┏━━

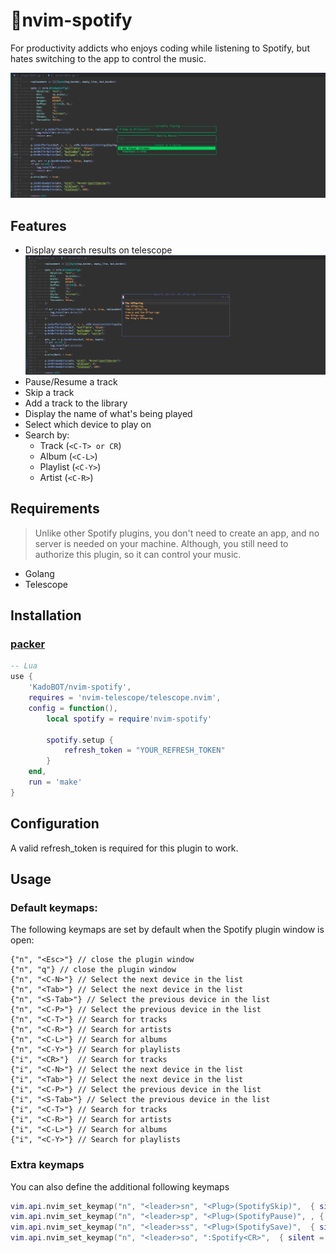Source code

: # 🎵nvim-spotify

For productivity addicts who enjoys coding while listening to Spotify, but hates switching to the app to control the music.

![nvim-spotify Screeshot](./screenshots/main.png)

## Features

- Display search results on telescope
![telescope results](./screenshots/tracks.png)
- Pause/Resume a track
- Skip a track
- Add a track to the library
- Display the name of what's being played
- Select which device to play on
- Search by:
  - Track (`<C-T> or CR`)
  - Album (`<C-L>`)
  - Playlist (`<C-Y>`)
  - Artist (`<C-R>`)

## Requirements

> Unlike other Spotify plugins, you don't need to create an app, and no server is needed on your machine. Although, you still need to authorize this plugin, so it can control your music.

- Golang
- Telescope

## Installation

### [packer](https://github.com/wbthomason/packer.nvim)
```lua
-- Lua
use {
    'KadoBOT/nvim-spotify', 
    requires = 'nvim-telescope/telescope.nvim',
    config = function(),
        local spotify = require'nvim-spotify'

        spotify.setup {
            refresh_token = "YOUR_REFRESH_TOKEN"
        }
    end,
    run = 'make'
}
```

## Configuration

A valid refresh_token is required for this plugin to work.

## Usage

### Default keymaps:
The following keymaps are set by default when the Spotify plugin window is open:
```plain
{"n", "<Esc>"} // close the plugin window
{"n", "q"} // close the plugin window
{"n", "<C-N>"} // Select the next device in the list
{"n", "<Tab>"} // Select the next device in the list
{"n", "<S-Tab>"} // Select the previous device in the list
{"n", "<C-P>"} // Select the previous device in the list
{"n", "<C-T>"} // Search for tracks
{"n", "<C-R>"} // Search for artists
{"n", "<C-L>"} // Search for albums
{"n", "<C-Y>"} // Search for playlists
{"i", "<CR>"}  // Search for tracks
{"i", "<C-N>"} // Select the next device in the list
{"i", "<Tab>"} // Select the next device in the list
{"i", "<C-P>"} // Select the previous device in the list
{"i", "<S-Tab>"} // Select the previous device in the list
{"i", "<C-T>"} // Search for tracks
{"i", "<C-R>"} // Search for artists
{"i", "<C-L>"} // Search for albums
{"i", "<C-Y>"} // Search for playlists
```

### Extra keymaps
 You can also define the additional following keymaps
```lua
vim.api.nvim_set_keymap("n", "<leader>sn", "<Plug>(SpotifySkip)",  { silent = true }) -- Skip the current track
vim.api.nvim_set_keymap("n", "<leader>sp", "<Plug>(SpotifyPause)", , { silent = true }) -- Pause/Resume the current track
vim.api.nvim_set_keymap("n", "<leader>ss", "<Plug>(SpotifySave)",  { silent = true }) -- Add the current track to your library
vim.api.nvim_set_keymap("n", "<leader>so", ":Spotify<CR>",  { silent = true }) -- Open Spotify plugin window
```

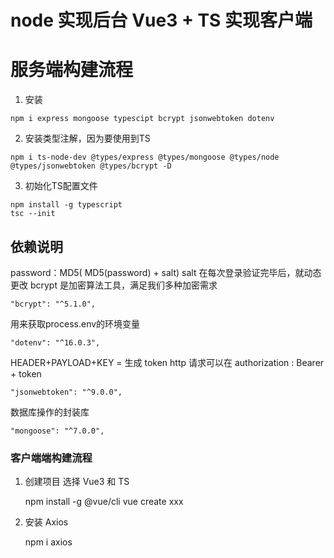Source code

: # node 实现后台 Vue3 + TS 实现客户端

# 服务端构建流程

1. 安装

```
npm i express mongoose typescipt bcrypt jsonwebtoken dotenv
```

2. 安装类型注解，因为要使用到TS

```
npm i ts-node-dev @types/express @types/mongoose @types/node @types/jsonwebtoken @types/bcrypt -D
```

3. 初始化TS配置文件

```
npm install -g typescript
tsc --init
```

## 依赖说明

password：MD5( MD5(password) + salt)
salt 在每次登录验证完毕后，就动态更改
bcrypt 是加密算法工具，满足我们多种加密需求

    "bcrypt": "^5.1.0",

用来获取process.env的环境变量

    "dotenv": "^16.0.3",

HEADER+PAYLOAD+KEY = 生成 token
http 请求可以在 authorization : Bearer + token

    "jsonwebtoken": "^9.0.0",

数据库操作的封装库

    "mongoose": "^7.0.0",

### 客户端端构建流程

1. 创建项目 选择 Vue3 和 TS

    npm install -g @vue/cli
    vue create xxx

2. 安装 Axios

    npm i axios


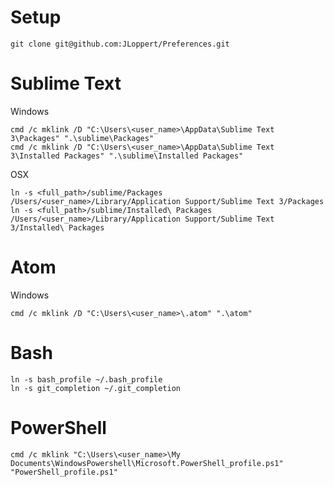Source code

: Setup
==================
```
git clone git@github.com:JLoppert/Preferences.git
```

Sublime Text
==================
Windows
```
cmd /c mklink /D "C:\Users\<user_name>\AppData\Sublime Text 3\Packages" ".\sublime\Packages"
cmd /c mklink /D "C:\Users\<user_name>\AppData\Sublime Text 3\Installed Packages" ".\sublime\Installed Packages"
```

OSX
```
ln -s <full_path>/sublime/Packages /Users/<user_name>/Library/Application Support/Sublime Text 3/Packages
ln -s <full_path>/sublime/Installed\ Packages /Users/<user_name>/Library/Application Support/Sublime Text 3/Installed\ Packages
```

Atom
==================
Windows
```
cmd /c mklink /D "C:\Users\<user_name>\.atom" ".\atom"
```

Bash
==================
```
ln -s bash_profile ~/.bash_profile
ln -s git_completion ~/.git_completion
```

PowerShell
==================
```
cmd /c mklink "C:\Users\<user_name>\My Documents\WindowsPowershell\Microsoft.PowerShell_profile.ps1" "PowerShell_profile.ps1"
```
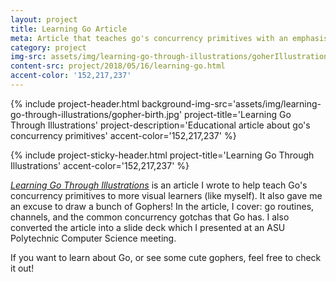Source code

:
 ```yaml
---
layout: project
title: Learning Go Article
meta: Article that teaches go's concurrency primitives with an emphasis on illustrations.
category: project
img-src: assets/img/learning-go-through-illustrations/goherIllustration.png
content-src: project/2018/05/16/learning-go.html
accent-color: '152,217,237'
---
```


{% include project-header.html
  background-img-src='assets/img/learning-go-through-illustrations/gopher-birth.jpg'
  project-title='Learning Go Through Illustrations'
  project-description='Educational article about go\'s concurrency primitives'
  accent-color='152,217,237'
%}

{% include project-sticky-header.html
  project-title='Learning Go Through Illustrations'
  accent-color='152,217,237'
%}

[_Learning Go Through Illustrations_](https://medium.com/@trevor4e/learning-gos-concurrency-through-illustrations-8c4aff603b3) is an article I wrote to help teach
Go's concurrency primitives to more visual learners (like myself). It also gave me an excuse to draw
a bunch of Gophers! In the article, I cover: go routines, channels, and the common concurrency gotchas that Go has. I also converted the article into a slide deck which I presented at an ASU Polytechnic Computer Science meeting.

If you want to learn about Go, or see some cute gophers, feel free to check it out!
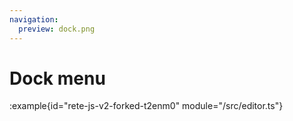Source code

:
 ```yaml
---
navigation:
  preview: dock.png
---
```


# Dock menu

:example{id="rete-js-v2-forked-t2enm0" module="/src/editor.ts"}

┗━━

PROBLEM TO SOLVE - Would you show each line of the listing above that has the string "salt"?

TASK RESPONSE -
password：MD5( MD5(password) + salt)
salt 在每次登录验证完毕后，就动态更改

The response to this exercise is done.